What you need to do:
When a line in the data below includes "Increasing", count it; then give only the total.

(Source texts of formatted documents)
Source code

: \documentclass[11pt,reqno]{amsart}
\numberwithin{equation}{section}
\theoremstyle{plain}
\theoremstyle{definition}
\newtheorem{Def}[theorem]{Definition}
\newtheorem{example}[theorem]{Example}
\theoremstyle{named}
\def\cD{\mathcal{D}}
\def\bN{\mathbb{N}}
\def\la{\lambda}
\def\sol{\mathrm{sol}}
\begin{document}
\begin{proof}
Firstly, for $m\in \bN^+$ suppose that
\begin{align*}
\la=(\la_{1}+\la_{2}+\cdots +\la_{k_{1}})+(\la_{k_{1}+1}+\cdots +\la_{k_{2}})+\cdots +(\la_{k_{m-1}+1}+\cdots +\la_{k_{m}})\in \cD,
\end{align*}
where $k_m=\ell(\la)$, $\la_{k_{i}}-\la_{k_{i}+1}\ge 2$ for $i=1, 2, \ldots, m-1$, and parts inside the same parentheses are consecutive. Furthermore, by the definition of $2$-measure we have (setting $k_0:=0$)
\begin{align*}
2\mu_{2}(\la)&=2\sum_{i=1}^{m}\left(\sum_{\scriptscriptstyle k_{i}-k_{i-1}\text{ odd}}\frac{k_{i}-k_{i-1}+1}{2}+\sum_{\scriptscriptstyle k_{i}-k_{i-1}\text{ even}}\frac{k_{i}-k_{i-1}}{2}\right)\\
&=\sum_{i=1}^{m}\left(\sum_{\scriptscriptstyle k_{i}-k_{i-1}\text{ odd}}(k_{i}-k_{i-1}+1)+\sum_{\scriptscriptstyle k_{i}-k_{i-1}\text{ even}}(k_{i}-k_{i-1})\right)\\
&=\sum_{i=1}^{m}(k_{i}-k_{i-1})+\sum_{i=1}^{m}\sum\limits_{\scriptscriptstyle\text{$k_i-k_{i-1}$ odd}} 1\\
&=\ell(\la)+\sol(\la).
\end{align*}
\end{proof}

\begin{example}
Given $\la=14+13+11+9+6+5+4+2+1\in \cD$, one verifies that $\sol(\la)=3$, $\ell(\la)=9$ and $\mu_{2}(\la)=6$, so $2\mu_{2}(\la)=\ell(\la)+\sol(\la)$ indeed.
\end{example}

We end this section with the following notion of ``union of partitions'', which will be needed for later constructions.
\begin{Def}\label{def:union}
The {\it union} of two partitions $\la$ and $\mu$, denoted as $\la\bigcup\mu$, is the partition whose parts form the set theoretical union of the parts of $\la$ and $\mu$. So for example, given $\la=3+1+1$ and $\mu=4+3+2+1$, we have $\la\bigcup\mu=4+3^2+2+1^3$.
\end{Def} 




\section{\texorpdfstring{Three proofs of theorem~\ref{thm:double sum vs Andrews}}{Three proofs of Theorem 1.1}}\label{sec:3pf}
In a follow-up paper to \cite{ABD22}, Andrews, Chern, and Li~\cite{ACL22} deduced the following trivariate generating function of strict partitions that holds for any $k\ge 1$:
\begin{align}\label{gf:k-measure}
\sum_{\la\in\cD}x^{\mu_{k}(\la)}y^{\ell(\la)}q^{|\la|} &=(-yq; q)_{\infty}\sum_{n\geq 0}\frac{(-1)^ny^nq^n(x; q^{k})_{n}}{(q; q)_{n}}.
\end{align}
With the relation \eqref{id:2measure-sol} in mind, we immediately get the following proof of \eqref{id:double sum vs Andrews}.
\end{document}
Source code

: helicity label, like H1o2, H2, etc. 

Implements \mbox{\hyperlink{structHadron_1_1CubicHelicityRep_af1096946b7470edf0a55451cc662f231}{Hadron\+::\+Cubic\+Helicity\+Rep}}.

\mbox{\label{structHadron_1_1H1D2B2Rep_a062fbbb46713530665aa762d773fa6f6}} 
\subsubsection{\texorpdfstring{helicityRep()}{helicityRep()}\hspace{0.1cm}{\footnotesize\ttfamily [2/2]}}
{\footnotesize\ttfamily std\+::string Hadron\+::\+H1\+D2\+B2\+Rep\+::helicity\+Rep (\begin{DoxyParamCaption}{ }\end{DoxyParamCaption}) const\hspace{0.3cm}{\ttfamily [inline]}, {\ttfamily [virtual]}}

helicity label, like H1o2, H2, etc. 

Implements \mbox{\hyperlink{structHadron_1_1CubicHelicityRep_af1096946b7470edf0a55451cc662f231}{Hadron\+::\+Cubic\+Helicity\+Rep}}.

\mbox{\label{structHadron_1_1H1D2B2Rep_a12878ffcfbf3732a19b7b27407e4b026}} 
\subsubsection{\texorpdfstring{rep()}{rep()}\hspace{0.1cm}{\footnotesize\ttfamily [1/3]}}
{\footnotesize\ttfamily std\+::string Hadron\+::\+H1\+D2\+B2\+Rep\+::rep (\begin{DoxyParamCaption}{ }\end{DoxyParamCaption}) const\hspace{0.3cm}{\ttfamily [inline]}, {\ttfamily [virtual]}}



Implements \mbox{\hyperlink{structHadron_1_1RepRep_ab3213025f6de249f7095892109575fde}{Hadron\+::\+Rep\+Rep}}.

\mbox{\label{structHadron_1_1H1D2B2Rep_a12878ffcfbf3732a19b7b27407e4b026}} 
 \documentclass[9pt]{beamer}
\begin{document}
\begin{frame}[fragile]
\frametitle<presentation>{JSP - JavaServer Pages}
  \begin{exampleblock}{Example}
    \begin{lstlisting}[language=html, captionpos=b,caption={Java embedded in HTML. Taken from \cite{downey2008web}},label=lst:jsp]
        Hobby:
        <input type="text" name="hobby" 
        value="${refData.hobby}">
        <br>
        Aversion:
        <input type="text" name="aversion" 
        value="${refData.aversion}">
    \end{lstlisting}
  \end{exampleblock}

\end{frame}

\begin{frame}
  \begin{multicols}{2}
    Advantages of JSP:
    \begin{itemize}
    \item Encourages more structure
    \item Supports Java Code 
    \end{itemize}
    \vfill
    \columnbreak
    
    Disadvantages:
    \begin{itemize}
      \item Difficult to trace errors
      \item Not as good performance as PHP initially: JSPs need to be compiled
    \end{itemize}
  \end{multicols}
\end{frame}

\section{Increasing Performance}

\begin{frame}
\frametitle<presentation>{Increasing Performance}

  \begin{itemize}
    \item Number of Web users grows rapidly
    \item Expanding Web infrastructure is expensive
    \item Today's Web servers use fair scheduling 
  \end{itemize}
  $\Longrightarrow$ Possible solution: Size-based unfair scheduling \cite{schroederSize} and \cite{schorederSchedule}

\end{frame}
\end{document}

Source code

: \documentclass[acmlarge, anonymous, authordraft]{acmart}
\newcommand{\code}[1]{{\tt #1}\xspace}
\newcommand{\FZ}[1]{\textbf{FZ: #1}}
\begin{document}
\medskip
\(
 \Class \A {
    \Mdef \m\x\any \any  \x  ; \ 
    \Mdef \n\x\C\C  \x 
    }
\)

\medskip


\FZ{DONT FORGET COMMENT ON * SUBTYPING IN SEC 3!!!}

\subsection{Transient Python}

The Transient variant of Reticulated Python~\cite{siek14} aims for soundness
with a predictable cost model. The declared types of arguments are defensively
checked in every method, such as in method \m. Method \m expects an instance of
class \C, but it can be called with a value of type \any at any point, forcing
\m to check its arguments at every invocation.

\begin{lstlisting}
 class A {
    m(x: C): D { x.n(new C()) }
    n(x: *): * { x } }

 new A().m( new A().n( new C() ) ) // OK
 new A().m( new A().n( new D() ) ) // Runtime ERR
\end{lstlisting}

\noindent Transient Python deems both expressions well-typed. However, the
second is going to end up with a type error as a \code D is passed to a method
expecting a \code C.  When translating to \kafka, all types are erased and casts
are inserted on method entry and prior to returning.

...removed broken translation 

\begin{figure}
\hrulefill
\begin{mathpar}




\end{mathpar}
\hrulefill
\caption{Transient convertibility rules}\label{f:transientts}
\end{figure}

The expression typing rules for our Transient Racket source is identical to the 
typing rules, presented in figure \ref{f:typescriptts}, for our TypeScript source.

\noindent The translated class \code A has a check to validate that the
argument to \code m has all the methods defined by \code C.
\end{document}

Output for this exercise:
2